While the FSF's vision for the GPL is clear, the GPL itself is not so powerful that it is more than a "gift" that has some terms if you want to do certain things you are not obligated to do. It is like a grant that enforces some reasonable conditions so the money isn't just misappropriated. I wouldn't give that to a friend for their birthday, but I think it's reasonable that powerful organizations should not be free to do whatever they want. Not that the GPL is perfect for that use, but it's good.
MIT is throwing a free party where food and drinks are paid for, and copyleft is where food is paid for but you BYOB. Both are fine, so what's the problem?
> It's more like a contractual agreement with something provided and specific, non-negotiable obligations.
The obligation is not to the author of the code, it is to the public. MIT-style licenses are gifts to people and companies who produce code and software, copyleft licenses are gifts to the public.

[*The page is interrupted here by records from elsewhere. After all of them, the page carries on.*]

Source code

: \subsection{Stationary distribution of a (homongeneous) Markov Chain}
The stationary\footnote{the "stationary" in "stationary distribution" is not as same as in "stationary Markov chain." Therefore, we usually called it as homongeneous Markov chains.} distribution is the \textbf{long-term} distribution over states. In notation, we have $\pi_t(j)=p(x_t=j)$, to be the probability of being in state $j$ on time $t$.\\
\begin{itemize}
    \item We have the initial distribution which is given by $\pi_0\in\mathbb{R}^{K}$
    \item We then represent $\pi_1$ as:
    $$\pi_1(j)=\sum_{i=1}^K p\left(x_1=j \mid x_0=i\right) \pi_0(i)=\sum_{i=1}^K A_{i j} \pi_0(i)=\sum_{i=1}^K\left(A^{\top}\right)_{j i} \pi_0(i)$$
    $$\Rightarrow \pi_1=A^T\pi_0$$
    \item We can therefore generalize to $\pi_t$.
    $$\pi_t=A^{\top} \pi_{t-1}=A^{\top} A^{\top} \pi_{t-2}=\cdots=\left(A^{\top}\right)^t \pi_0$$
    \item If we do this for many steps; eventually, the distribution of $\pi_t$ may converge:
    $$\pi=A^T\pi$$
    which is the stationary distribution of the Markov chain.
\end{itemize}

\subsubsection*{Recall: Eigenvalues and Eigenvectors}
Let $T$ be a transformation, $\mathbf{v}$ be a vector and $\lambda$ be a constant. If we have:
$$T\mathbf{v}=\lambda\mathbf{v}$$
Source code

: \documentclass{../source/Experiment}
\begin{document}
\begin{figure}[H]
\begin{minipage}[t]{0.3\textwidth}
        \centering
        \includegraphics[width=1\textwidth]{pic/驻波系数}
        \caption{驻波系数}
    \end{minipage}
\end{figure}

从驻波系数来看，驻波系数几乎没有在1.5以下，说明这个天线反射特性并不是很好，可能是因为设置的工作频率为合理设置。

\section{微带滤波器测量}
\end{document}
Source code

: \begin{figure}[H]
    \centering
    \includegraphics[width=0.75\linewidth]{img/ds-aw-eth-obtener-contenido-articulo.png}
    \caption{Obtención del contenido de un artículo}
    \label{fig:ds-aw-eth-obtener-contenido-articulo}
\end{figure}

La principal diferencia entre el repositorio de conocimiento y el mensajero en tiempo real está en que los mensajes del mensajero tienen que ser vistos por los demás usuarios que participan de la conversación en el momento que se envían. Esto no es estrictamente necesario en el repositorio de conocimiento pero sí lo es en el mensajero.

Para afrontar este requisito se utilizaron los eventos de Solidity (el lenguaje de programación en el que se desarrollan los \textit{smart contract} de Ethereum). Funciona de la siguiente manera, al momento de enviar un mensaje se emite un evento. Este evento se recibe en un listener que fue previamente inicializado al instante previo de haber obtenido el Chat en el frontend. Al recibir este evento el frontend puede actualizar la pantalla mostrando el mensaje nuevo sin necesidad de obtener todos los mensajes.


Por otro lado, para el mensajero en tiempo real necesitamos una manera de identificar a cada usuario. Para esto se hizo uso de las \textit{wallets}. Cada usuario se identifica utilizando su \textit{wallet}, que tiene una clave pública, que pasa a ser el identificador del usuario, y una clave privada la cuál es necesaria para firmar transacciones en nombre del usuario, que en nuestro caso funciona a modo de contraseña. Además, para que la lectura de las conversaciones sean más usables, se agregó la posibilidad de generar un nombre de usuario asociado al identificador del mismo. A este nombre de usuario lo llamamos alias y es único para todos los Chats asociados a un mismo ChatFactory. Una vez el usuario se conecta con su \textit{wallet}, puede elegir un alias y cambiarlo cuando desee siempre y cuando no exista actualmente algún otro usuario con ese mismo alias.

I don't give a shit about the happiness of programmers any more than the happiness of garbage collectors, sorry. I don't care more that you have access to the library you want to use at your job writing software for phones than I care that somebody has access to the code on their own phone. You're free to care about what you want, but the pretense at moral superiority is incoherent.
It is non-negotiable. GPL is basically proprietary software. It's owned by the public, and all of the work that you do using it belongs to the public. If you steal it, you should be sued into the ground.
I get what your saying but I think it’s not the best way to describe it - “GPL is property”? Hardly - it’s a societal common good that can be used by anyone interested in helping that common good.
Are parks “proprietary”? I can’t run my car dealership from one, so it’s …proprietary? No. So using the terminology of “proprietary” doesn’t do justice to what it actually is.
Public property is different from private property, which is different from personal property.
The phrasing is a little awkward but I like the sentiment: gpl software is owned by the public/humanity/the commons/etc in the same way something like the grand canyon should be.
A gift where the recipient can remove the freedoms that they've been enjoying themselves is a bad deal for ensuring those freedoms are available to everyone. A permissive license is a terrible idea for a F/LOSS kernel.
This is the paradox of tolerance, essentially.
Also, seeing F/LOSS as a "gift" is an awful way of looking at it.